> WORK TO BE COMPLETED
Could you write out every record below exactly, leaving the pictures out?

Top of DATASET EXTRACT

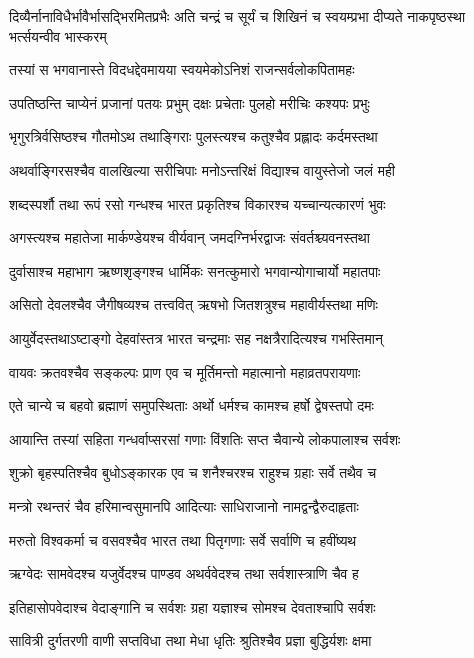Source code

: दिव्यैर्नानाविधैर्भावैर्भासद्भिरमितप्रभैः
\twolineshloka
{अति चन्द्रं च सूर्यं च शिखिनं च स्वयम्प्रभा}
{दीप्यते नाकपृष्ठस्था भर्त्सयन्वीव भास्करम्}


\twolineshloka
{तस्यां स भगवानास्ते विदधद्देवमायया}
{स्वयमेकोऽनिशं राजन्सर्वलोकपितामहः}


\twolineshloka
{उपतिष्ठन्ति चाप्येनं प्रजानां पतयः प्रभुम्}
{दक्षः प्रचेताः पुलहो मरीचिः कश्यपः प्रभुः}


\threelineshloka
{भृगुरत्रिर्वसिष्ठश्च गौतमोऽथ तथाङ्गिराः}
{पुलस्त्यश्च कतुश्चैव प्रह्लादः कर्दमस्तथा}
{}


\twolineshloka
{अथर्वाङ्गिरसश्चैव वालखिल्या सरीचिपाः}
{मनोऽन्तरिक्षं विद्याश्च वायुस्तेजो जलं मही}


\twolineshloka
{शब्दस्पर्शौ तथा रूपं रसो गन्धश्च भारत}
{प्रकृतिश्च विकारश्च यच्चान्यत्कारणं भुवः}


\twolineshloka
{अगस्त्यश्च महातेजा मार्कण्डेयश्च वीर्यवान्}
{जमदग्निर्भरद्वाजः संवर्तश्च्यवनस्तथा}


\twolineshloka
{दुर्वासाश्च महाभाग ऋष्णशृङ्गश्च धार्मिकः}
{सनत्कुमारो भगवान्योगाचार्यो महातपाः}


\twolineshloka
{असितो देवलश्चैव जैगीषव्यश्च तत्त्ववित्}
{ऋषभो जितशत्रुश्च महावीर्यस्तथा मणिः}


\twolineshloka
{आयुर्वेदस्तथाऽष्टाङ्गो देहवांस्तत्र भारत}
{चन्द्रमाः सह नक्षत्रैरादित्यश्च गभस्तिमान्}


\twolineshloka
{वायवः क्रतवश्चैव सङ्कल्पः प्राण एव च}
{मूर्तिमन्तो महात्मानो महाव्रतपरायणाः}


\twolineshloka
{एते चान्ये च बहवो ब्रह्माणं समुपस्थिताः}
{अर्थो धर्मश्च कामश्च हर्षो द्वेषस्तपो दमः}


\twolineshloka
{आयान्ति तस्यां सहिता गन्धर्वाप्सरसां गणाः}
{विंशतिः सप्त चैवान्ये लोकपालाश्च सर्वशः}


\twolineshloka
{शुक्रो बृहस्पतिश्चैव बुधोऽङ्कारक एव च}
{शनैश्चरश्च राहुश्च ग्रहाः सर्वे तथैव च}


\twolineshloka
{मन्त्रो रथन्तरं चैव हरिमान्वसुमानपि}
{आदित्याः साधिराजानो नामद्वन्द्वैरुदाहृताः}


\twolineshloka
{मरुतो विश्वकर्मा च वसवश्चैव भारत}
{तथा पितृगणाः सर्वे सर्वाणि च हवींष्यथ}


\twolineshloka
{ऋग्वेदः सामवेदश्च यजुर्वेदश्च पाण्डव}
{अथर्ववेदश्च तथा सर्वशास्त्राणि चैव ह}


\twolineshloka
{इतिहासोपवेदाश्च वेदाङ्गानि च सर्वशः}
{ग्रहा यज्ञाश्च सोमश्च देवताश्चापि सर्वशः}


\twolineshloka
{सावित्री दुर्गतरणी वाणी सप्तविधा तथा}
{मेधा धृतिः श्रुतिश्चैव प्रज्ञा बुद्धिर्यशः क्षमा}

Bottom of DATASET EXTRACT

> ANSWER FOR THIS EXERCISE
Source code

: दिव्यैर्नानाविधैर्भावैर्भासद्भिरमितप्रभैः
\twolineshloka
{अति चन्द्रं च सूर्यं च शिखिनं च स्वयम्प्रभा}
{दीप्यते नाकपृष्ठस्था भर्त्सयन्वीव भास्करम्}


\twolineshloka
{तस्यां स भगवानास्ते विदधद्देवमायया}
{स्वयमेकोऽनिशं राजन्सर्वलोकपितामहः}


\twolineshloka
{उपतिष्ठन्ति चाप्येनं प्रजानां पतयः प्रभुम्}
{दक्षः प्रचेताः पुलहो मरीचिः कश्यपः प्रभुः}


\threelineshloka
{भृगुरत्रिर्वसिष्ठश्च गौतमोऽथ तथाङ्गिराः}
{पुलस्त्यश्च कतुश्चैव प्रह्लादः कर्दमस्तथा}
{}


\twolineshloka
{अथर्वाङ्गिरसश्चैव वालखिल्या सरीचिपाः}
{मनोऽन्तरिक्षं विद्याश्च वायुस्तेजो जलं मही}


\twolineshloka
{शब्दस्पर्शौ तथा रूपं रसो गन्धश्च भारत}
{प्रकृतिश्च विकारश्च यच्चान्यत्कारणं भुवः}


\twolineshloka
{अगस्त्यश्च महातेजा मार्कण्डेयश्च वीर्यवान्}
{जमदग्निर्भरद्वाजः संवर्तश्च्यवनस्तथा}


\twolineshloka
{दुर्वासाश्च महाभाग ऋष्णशृङ्गश्च धार्मिकः}
{सनत्कुमारो भगवान्योगाचार्यो महातपाः}


\twolineshloka
{असितो देवलश्चैव जैगीषव्यश्च तत्त्ववित्}
{ऋषभो जितशत्रुश्च महावीर्यस्तथा मणिः}


\twolineshloka
{आयुर्वेदस्तथाऽष्टाङ्गो देहवांस्तत्र भारत}
{चन्द्रमाः सह नक्षत्रैरादित्यश्च गभस्तिमान्}


\twolineshloka
{वायवः क्रतवश्चैव सङ्कल्पः प्राण एव च}
{मूर्तिमन्तो महात्मानो महाव्रतपरायणाः}


\twolineshloka
{एते चान्ये च बहवो ब्रह्माणं समुपस्थिताः}
{अर्थो धर्मश्च कामश्च हर्षो द्वेषस्तपो दमः}


\twolineshloka
{आयान्ति तस्यां सहिता गन्धर्वाप्सरसां गणाः}
{विंशतिः सप्त चैवान्ये लोकपालाश्च सर्वशः}


\twolineshloka
{शुक्रो बृहस्पतिश्चैव बुधोऽङ्कारक एव च}
{शनैश्चरश्च राहुश्च ग्रहाः सर्वे तथैव च}


\twolineshloka
{मन्त्रो रथन्तरं चैव हरिमान्वसुमानपि}
{आदित्याः साधिराजानो नामद्वन्द्वैरुदाहृताः}


\twolineshloka
{मरुतो विश्वकर्मा च वसवश्चैव भारत}
{तथा पितृगणाः सर्वे सर्वाणि च हवींष्यथ}


\twolineshloka
{ऋग्वेदः सामवेदश्च यजुर्वेदश्च पाण्डव}
{अथर्ववेदश्च तथा सर्वशास्त्राणि चैव ह}


\twolineshloka
{इतिहासोपवेदाश्च वेदाङ्गानि च सर्वशः}
{ग्रहा यज्ञाश्च सोमश्च देवताश्चापि सर्वशः}


\twolineshloka
{सावित्री दुर्गतरणी वाणी सप्तविधा तथा}
{मेधा धृतिः श्रुतिश्चैव प्रज्ञा बुद्धिर्यशः क्षमा}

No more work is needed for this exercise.